Records from a dataset:
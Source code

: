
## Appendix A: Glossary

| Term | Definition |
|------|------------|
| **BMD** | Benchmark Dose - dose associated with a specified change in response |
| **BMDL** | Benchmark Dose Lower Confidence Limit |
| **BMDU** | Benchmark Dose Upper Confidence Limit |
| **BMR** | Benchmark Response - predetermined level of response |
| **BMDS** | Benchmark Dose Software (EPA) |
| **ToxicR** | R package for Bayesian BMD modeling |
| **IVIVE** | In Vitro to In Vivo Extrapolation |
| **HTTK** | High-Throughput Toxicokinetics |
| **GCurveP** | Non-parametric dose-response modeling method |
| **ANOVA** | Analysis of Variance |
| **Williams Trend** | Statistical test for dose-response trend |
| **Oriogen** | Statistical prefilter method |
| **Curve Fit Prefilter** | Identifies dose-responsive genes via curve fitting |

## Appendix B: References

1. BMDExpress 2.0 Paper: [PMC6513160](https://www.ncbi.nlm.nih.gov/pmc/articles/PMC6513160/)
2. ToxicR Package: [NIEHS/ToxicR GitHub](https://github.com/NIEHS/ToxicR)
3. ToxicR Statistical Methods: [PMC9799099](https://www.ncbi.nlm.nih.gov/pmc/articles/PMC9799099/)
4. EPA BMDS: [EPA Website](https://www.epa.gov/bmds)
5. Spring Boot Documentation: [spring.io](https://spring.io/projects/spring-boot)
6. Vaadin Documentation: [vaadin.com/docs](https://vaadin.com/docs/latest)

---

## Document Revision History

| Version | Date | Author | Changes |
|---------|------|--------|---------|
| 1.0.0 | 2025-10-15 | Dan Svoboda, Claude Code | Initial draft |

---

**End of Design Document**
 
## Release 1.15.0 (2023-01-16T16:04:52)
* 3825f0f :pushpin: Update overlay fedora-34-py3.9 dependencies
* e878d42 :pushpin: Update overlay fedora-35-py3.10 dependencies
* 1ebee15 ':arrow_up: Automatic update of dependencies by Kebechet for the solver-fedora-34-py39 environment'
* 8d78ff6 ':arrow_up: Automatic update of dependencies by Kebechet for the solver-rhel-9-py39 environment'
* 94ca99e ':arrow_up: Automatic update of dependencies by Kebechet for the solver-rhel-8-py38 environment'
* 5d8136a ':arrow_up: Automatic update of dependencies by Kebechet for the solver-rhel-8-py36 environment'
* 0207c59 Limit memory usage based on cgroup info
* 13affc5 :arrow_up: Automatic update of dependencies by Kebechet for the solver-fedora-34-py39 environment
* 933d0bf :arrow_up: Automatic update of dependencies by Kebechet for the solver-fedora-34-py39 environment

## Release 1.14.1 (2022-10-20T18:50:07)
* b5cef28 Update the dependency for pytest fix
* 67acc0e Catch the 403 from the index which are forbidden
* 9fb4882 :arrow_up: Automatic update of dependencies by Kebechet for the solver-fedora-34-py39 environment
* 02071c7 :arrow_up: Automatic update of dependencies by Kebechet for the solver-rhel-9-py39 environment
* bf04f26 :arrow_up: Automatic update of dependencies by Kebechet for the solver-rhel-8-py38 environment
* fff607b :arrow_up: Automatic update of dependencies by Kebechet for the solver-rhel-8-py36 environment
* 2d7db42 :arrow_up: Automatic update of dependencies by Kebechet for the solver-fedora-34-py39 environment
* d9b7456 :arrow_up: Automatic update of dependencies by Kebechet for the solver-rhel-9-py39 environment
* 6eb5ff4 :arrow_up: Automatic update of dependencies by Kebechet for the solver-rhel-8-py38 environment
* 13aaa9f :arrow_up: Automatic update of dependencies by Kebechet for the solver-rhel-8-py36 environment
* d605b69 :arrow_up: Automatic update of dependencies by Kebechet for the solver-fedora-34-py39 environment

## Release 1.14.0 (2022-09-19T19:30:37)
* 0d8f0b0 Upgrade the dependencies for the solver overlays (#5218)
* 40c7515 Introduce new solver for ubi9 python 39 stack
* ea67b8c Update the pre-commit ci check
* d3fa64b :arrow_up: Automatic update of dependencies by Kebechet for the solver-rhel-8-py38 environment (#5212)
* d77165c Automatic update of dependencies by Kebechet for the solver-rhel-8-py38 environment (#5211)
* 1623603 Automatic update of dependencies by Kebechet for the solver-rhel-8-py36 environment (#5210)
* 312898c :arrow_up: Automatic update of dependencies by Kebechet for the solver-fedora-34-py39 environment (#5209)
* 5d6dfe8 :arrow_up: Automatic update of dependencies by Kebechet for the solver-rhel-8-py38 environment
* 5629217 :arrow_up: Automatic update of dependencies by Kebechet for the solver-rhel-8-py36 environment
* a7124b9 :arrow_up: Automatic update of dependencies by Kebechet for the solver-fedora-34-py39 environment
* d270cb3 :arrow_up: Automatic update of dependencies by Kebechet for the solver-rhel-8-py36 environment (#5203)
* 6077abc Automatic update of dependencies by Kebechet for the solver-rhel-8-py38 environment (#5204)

> Action item
Among the lines above, the ones holding the word "Appendix" must be counted; only that count is to be given.

> Exercise result
2